### TASK TO CARRY OUT
Count every line that includes the string "Philistines" in the entries that follow. Nothing besides the number is needed.

### Document images with source code
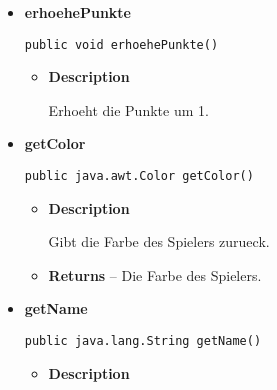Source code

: \documentclass[11pt,a4paper]{report}
\begin{document}
{{{{{{{{{{{\begin{itemize}
{\begin{itemize}
{Ausgelagerte Hilfsmethode fuer die Methode pruefeKasten(). Prueft anhand der uebergebenen Indizes, ob ein Kasten gewonnen wurde.
}
\item{
{\bf  Parameters}
  \begin{itemize}
   \item{
\texttt{k} -- Der Kasten, der geprueft werden soll.}
   \item{
\texttt{pruefListe} -- Die Liste mit den Indizes der Feld, die der Spieler gewonnen hat.}
   \item{
\texttt{x1} -- Index 1}
   \item{
\texttt{x2} -- Index 2}
   \item{
\texttt{x3} -- Index 3}
  \end{itemize}
}%
\item{{\bf  Returns} -- 
true, wenn der Kasten gewonnen wurde. Sonst false. 
}%
\end{itemize}
}%
\item{ 
{\bf  erhoehePunkte}\\
\begin{lstlisting}[frame=none]
public void erhoehePunkte()\end{lstlisting} %
\begin{itemize}
\item{
{\bf  Description}

Erhoeht die Punkte um 1.
}
\end{itemize}
}%
\item{ 
{\bf  getColor}\\
\begin{lstlisting}[frame=none]
public java.awt.Color getColor()\end{lstlisting} %
\begin{itemize}
\item{
{\bf  Description}

Gibt die Farbe des Spielers zurueck.
}
\item{{\bf  Returns} -- 
Die Farbe des Spielers. 
}%
\end{itemize}
}%
\item{ 
{\bf  getName}\\
\begin{lstlisting}[frame=none]
public java.lang.String getName()\end{lstlisting} %
\begin{itemize}
\item{
{\bf  Description}

}
\end{itemize}}
\end{itemize}}}}}}}}}}}}
\end{document}
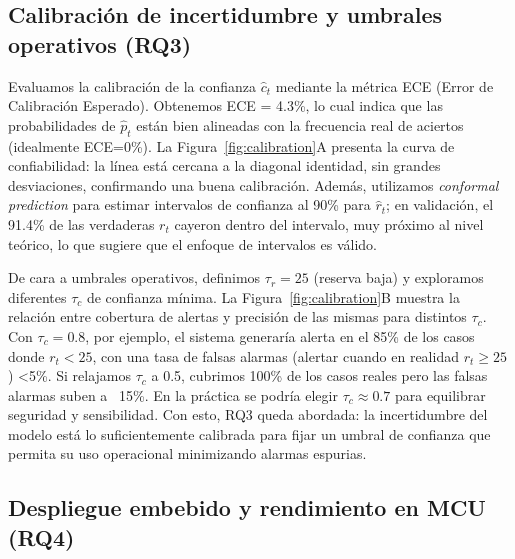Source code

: \documentclass[10pt,a4paper,twocolumn]{article}
\begin{document}
\subsection{Calibraci\'on de incertidumbre y umbrales operativos (RQ3)}

Evaluamos la calibraci\'on de la confianza $\hat c_t$ mediante la m\'etrica ECE (Error de Calibraci\'on Esperado). Obtenemos ECE = 4.3\%, lo cual indica que las probabilidades de $\hat p_t$ est\'an bien alineadas con la frecuencia real de aciertos (idealmente ECE=0\%). La Figura~\ref{fig:calibration}A presenta la curva de confiabilidad: la l\'inea est\'a cercana a la diagonal identidad, sin grandes desviaciones, confirmando una buena calibraci\'on. Adem\'as, utilizamos \emph{conformal prediction} para estimar intervalos de confianza al 90\% para $\hat r_t$; en validaci\'on, el 91.4\% de las verdaderas $r_t$ cayeron dentro del intervalo, muy pr\'oximo al nivel te\'orico, lo que sugiere que el enfoque de intervalos es v\'alido.

De cara a umbrales operativos, definimos $\tau_r = 25$ (reserva baja) y exploramos diferentes $\tau_c$ de confianza m\'inima. La Figura~\ref{fig:calibration}B muestra la relaci\'on entre cobertura de alertas y precisi\'on de las mismas para distintos $\tau_c$. Con $\tau_c = 0.8$, por ejemplo, el sistema generar\'ia alerta en el 85\% de los casos donde $r_t < 25$, con una tasa de falsas alarmas (alertar cuando en realidad $r_t \ge 25$) <5\%. Si relajamos $\tau_c$ a 0.5, cubrimos 100\% de los casos reales pero las falsas alarmas suben a ~15\%. En la pr\'actica se podr\'ia elegir $\tau_c \approx 0.7$ para equilibrar seguridad y sensibilidad. Con esto, RQ3 queda abordada: la incertidumbre del modelo est\'a lo suficientemente calibrada para fijar un umbral de confianza que permita su uso operacional minimizando alarmas espurias.

\subsection{Despliegue embebido y rendimiento en MCU (RQ4)}
\end{document}
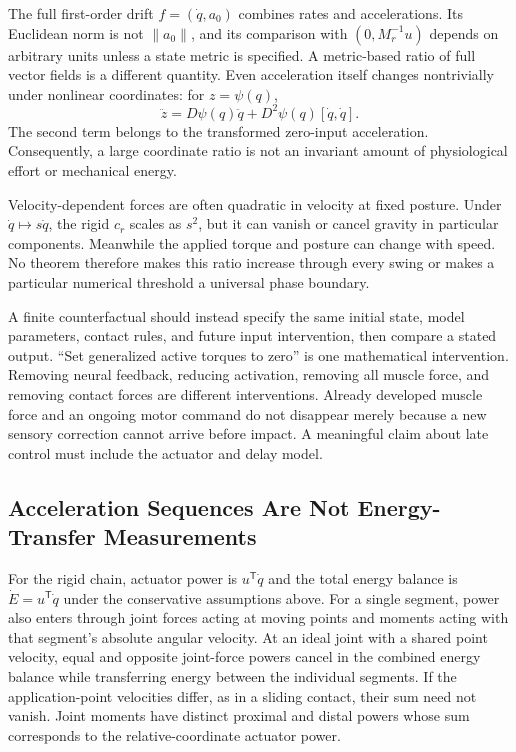 The full first-order drift $f=(\dot q,a_0)$ combines rates and accelerations. Its Euclidean norm is not $\|a_0\|$, and its comparison with $(0,M_r^{-1}u)$ depends on arbitrary units unless a state metric is specified. A metric-based ratio of full vector fields is a different quantity. Even acceleration itself changes nontrivially under nonlinear coordinates: for $z=\psi(q)$,
\begin{equation}
 \ddot z=D\psi(q)\ddot q+D^2\psi(q)[\dot q,\dot q].
\end{equation}
The second term belongs to the transformed zero-input acceleration. Consequently, a large coordinate ratio is not an invariant amount of physiological effort or mechanical energy.

Velocity-dependent forces are often quadratic in velocity at fixed posture. Under $\dot q\mapsto s\dot q$, the rigid $c_r$ scales as $s^2$, but it can vanish or cancel gravity in particular components. Meanwhile the applied torque and posture can change with speed. No theorem therefore makes this ratio increase through every swing or makes a particular numerical threshold a universal phase boundary.

A finite counterfactual should instead specify the same initial state, model parameters, contact rules, and future input intervention, then compare a stated output. ``Set generalized active torques to zero'' is one mathematical intervention. Removing neural feedback, reducing activation, removing all muscle force, and removing contact forces are different interventions. Already developed muscle force and an ongoing motor command do not disappear merely because a new sensory correction cannot arrive before impact. A meaningful claim about late control must include the actuator and delay model.

\subsection{Acceleration Sequences Are Not Energy-Transfer Measurements}

For the rigid chain, actuator power is $u^{\mathsf T}\dot q$ and the total energy balance is $\dot E=u^{\mathsf T}\dot q$ under the conservative assumptions above. For a single segment, power also enters through joint forces acting at moving points and moments acting with that segment's absolute angular velocity. At an ideal joint with a shared point velocity, equal and opposite joint-force powers cancel in the combined energy balance while transferring energy between the individual segments. If the application-point velocities differ, as in a sliding contact, their sum need not vanish. Joint moments have distinct proximal and distal powers whose sum corresponds to the relative-coordinate actuator power.

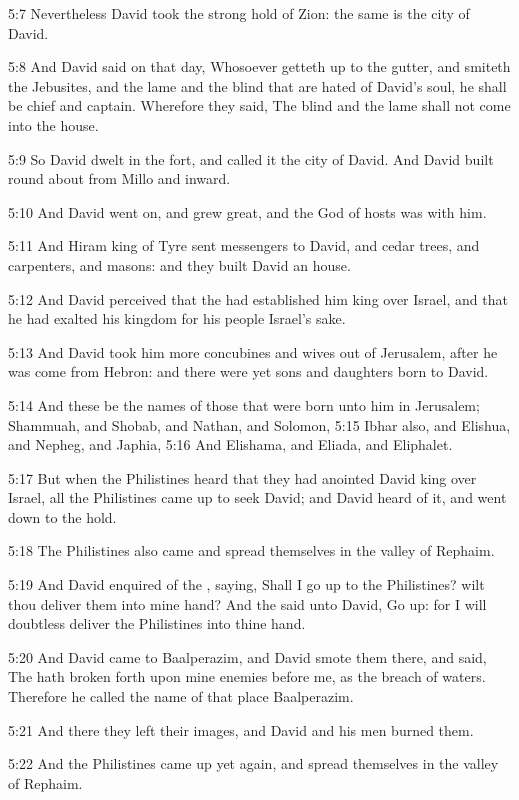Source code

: 5:7 Nevertheless David took the strong hold of Zion: the same is the
city of David.

5:8 And David said on that day, Whosoever getteth up to the gutter,
and smiteth the Jebusites, and the lame and the blind that are hated
of David's soul, he shall be chief and captain. Wherefore they said,
The blind and the lame shall not come into the house.

5:9 So David dwelt in the fort, and called it the city of David. And
David built round about from Millo and inward.

5:10 And David went on, and grew great, and the \LORD God of hosts was
with him.

5:11 And Hiram king of Tyre sent messengers to David, and cedar trees,
and carpenters, and masons: and they built David an house.

5:12 And David perceived that the \LORD had established him king over
Israel, and that he had exalted his kingdom for his people Israel's
sake.

5:13 And David took him more concubines and wives out of Jerusalem,
after he was come from Hebron: and there were yet sons and daughters
born to David.

5:14 And these be the names of those that were born unto him in
Jerusalem; Shammuah, and Shobab, and Nathan, and Solomon, 5:15 Ibhar
also, and Elishua, and Nepheg, and Japhia, 5:16 And Elishama, and
Eliada, and Eliphalet.

5:17 But when the Philistines heard that they had anointed David king
over Israel, all the Philistines came up to seek David; and David
heard of it, and went down to the hold.

5:18 The Philistines also came and spread themselves in the valley of
Rephaim.

5:19 And David enquired of the \LORD, saying, Shall I go up to the
Philistines? wilt thou deliver them into mine hand? And the \LORD said
unto David, Go up: for I will doubtless deliver the Philistines into
thine hand.

5:20 And David came to Baalperazim, and David smote them there, and
said, The \LORD hath broken forth upon mine enemies before me, as the
breach of waters. Therefore he called the name of that place
Baalperazim.

5:21 And there they left their images, and David and his men burned
them.

5:22 And the Philistines came up yet again, and spread themselves in
the valley of Rephaim.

### EXERCISE SOLUTION
6